Cette page a été validée par deux contributeurs.

— Pure comédie, mais c’est la mode… Il se battra, lui, armé jusqu’aux dents, contre un esclave armé à blanc (D), comme on dit au cirque, c’est-à-dire nu et armé d’un sabre de fer blanc, sans pointe ni tranchant ; nos jeunes seigneurs se donnent ces divertissements… Ensuite viendra le combat de femmes dont je t’ai parlé, car décidément il aura lieu.

— Entre qui ?

— Entre deux des plus belles femmes d’Orange… une grande dame et une célèbre courtisane affranchie…

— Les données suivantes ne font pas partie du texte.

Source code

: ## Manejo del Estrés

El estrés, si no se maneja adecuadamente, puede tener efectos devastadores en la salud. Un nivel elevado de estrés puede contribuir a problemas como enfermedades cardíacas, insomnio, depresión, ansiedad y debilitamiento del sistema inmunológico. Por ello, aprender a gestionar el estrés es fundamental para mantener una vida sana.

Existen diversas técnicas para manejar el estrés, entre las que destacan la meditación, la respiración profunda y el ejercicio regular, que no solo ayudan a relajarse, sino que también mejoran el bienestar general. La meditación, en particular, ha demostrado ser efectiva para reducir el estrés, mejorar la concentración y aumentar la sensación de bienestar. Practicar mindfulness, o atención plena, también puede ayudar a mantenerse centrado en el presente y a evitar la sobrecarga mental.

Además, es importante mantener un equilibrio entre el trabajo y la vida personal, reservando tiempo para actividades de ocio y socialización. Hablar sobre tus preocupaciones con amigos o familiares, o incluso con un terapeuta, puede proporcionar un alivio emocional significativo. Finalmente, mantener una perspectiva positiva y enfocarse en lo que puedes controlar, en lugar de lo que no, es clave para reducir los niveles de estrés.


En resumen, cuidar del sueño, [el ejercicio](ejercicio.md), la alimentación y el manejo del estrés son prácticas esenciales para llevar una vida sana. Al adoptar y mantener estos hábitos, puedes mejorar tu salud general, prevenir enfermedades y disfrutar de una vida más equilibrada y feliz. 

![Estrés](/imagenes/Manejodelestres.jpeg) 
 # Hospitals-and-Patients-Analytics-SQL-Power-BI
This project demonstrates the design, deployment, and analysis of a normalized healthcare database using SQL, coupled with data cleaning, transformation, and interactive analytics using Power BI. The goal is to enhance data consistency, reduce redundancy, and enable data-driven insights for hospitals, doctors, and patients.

— Leur nom ? — demanda Sylvest avec anxiété, — oh ! leur nom… le sais-tu ?

— La grande dame est Faustine, patricienne de cette ville… La courtisane affranchie est depuis peu à Orange ; elle se nomme la belle Gauloise… Ensuite, nous aurons un combat à mort entre le fameux Mont-Liban et Bibrix, le plus célèbre gladiateur de Nîmes… Enfin, pour terminer la fête, les esclaves seront livrés aux bêtes… et, à ce propos, mon fils, n’oublie pas mes conseils selon l’encontre d’un lion, d’un tigre ou d’un éléphant ; quant au crocodile, je ne peux te donner d’avis.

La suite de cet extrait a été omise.